A practical example of this phenomenon can be found in a decision involving a gay man from Mexico. (194) The claimant in question began experiencing gender-based violence as a child when "classmates in primary school had insulted him and even beaten him ... 'to make a man of him.'" (195) Later in his life, when he reported receiving homophobic death threats, the police refused to take his case seriously, telling him, "Be a man." (196) As such language indicates, homosexuality may be read as defective masculinity. Or, more generally, gender--as it is traditionally understood--is partly constituted by heterosexuality. To be a woman or a man means to embody a particular role in a heterosexual dynamic. (197)

Framing sexual-minority claims in terms of gender persecution, rather than persecution against particular unpopular minorities, would be helpful in several respects. First, it would encourage IRB members to consider how persecution on account of gender and sexual orientation may intersect to the disadvantage of particular refugee claimants. Second, it would draw decision makers' attention to the mutually constitutive relationship between enforced heterosexuality and traditional gender identities. Such an approach is able to accommodate sexual identities beyond just gays and lesbians because it addresses persecution against all those who defy traditional gender roles, regardless of their particular sexual identities. Finally, in the specific context of bisexual refugee claimants, a gendered approach would encourage IRB members to consider how traditional gender roles may be enforced not only through heterosexist persecution, but also monosexist persecution. Bisexuality, after all, poses a simultaneous threat to the notion that individuals are naturally heterosexual and to the necessary connection between gender and sexuality. (198)

For the IRB to tackle these issues effectively, it would be helpful if the guidelines on gender-based persecution were amended to refer specifically to the relevance of gender in the context of sexual-minority refugee claimants. (199)

Persecution on account of voluntary associations

The third locus in Canadian refugee law in which alternatives to the current IRB approach can be developed is the basis upon which sexual minorities qualify as a particular social group for the purposes of the refugee definition. As we have seen, the Supreme Court of Canada in Ward set out three possible bases for qualification as a particular social group for the purposes of Canadian refugee law:

(1) groups defined by an innate or unchangeable characteristic;

(2) groups whose members voluntarily associate for reasons so fundamental to their human dignity that they should not be forced to forsake the association; and

(3) groups associated by a former voluntary status, unalterable due to its historical permanence. (200)

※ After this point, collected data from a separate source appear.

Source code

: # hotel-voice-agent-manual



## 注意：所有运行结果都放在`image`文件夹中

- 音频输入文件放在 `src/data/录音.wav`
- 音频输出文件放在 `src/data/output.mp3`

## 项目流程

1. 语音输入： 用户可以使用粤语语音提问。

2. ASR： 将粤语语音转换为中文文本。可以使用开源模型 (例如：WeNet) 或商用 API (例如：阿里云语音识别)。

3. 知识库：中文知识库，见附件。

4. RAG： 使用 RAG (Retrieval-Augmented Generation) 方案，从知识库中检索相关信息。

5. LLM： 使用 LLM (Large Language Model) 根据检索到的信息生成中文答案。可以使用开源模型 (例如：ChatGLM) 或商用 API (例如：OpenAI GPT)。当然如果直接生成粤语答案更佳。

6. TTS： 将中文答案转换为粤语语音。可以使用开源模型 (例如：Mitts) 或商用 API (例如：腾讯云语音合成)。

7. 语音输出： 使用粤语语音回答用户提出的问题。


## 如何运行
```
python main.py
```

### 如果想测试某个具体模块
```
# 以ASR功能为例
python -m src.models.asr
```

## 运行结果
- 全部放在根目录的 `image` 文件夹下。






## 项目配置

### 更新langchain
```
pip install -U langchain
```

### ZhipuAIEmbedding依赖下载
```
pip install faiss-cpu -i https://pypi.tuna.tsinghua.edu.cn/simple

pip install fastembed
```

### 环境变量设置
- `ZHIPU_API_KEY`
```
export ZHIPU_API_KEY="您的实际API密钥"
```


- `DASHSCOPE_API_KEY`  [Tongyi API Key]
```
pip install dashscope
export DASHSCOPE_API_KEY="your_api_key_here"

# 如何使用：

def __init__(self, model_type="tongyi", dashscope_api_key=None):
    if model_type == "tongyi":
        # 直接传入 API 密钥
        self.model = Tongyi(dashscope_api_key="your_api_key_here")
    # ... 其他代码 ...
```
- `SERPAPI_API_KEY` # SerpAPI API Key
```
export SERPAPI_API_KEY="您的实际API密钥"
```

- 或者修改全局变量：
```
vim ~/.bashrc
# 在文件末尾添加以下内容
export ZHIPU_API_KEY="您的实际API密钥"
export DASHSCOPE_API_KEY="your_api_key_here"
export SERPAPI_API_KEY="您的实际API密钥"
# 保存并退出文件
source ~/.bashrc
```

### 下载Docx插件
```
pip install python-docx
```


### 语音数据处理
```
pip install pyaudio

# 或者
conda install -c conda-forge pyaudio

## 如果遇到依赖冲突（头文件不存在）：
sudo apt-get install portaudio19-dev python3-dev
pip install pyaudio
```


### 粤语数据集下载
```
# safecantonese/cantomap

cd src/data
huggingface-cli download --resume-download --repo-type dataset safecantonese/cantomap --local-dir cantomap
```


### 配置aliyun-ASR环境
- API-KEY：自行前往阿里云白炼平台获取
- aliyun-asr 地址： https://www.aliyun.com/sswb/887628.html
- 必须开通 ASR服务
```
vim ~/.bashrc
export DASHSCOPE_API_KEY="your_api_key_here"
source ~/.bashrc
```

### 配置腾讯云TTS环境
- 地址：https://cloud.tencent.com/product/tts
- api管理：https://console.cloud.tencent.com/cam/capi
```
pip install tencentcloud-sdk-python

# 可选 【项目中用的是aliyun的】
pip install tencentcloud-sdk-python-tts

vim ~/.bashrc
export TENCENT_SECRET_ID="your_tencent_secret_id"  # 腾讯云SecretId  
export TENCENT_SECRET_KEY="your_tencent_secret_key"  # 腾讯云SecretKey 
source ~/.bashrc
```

While the Court went on to say that sexual orientation falls within the first category, the second category is in my view more appropriate. (201) Sexual minorities ought to be entitled to refugee protection, not on the grounds that sexual orientation is an innate or unchangeable characteristic, but rather on the grounds that requiring sexual minorities to forsake their associations with one another is an affront to their human dignity. Shifting the basis for sexual-minority refugee protection in this way finds support in Canadian equality-rights jurisprudence, (202) as well as in refugee case law from several countries, including Australia, (203) New Zealand, (204) and the United States. (205)

I want to be clear here. To say that persecuted sexual minorities are entitled to refugee protection on the grounds that their association is fundamental to their human dignity is not to concede that one necessarily chooses one's sexual orientation. An individual's associations might be explained by any number of factors, ranging from physiological factors, to psychological considerations, to political commitments, or simply to quirks of character or accidents of personal history. The relevant concern is thus not the motivations behind sexual-minority associations, but rather the principle that forcing sexual minorities to disassociate in order to avoid persecution would violate their fundamental human dignity. (206)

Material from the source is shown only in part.